Without the images, set down each entry exactly.
• • • • • • •
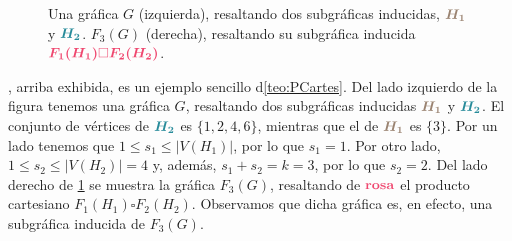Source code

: \begin{figure}[ht!]
    \caption{Una gr\'afica $G$ (izquierda), resaltando dos subgr\'aficas
    inducidas, ${\color{baige}\boldsymbol {H_1}}$ y
    ${\color{azulMetal}\boldsymbol {H_2}}$. $F_3(G)$ (derecha), resaltando su
    subgr\'afica inducida ${\color{fushia}\boldsymbol {F_1(H_1) \square
    F_2(H_2)}}$.}
    \label{fig:ex-cart}
    \end{figure}

, arriba exhibida, es un ejemplo sencillo d\cref{teo:PCartes}.
Del lado izquierdo de la figura tenemos una gr\'afica $G$, resaltando dos
subgr\'aficas inducidas ${\color{baige}\boldsymbol {H_1}}$ y
${\color{azulMetal}\boldsymbol {H_2}}$. El conjunto de v\'ertices de
${\color{azulMetal}\boldsymbol {H_2}}$ es $\{1,2,4,6\}$, mientras que el de
${\color{baige}\boldsymbol {H_1}}$ es $\{3\}$. Por un lado tenemos que $1\leq
s_1 \leq |V(H_1)|$, por lo que $s_1 =1$. Por otro lado, $1\leq s_2 \leq |V(H_2)|
= 4$ y, adem\'as, $s_1+s_2 = k =3$, por lo que $s_2 =2$. Del lado derecho de
\cref{fig:ex-cart} se muestra la gr\'afica $F_3(G)$, resaltando de
$\color{fushia} \bf rosa$ el producto cartesiano $F_1(H_1) \square F_2(H_2)$.
Observamos que dicha gr\'afica es, en efecto, una subgr\'afica inducida de
$F_3(G)$.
• • • • • • •
Completed task:
Source code

: \begin{figure}[ht!]
    \caption{Una gr\'afica $G$ (izquierda), resaltando dos subgr\'aficas
    inducidas, ${\color{baige}\boldsymbol {H_1}}$ y
    ${\color{azulMetal}\boldsymbol {H_2}}$. $F_3(G)$ (derecha), resaltando su
    subgr\'afica inducida ${\color{fushia}\boldsymbol {F_1(H_1) \square
    F_2(H_2)}}$.}
    \label{fig:ex-cart}
    \end{figure}

, arriba exhibida, es un ejemplo sencillo d\cref{teo:PCartes}.
Del lado izquierdo de la figura tenemos una gr\'afica $G$, resaltando dos
subgr\'aficas inducidas ${\color{baige}\boldsymbol {H_1}}$ y
${\color{azulMetal}\boldsymbol {H_2}}$. El conjunto de v\'ertices de
${\color{azulMetal}\boldsymbol {H_2}}$ es $\{1,2,4,6\}$, mientras que el de
${\color{baige}\boldsymbol {H_1}}$ es $\{3\}$. Por un lado tenemos que $1\leq
s_1 \leq |V(H_1)|$, por lo que $s_1 =1$. Por otro lado, $1\leq s_2 \leq |V(H_2)|
= 4$ y, adem\'as, $s_1+s_2 = k =3$, por lo que $s_2 =2$. Del lado derecho de
\cref{fig:ex-cart} se muestra la gr\'afica $F_3(G)$, resaltando de
$\color{fushia} \bf rosa$ el producto cartesiano $F_1(H_1) \square F_2(H_2)$.
Observamos que dicha gr\'afica es, en efecto, una subgr\'afica inducida de
$F_3(G)$.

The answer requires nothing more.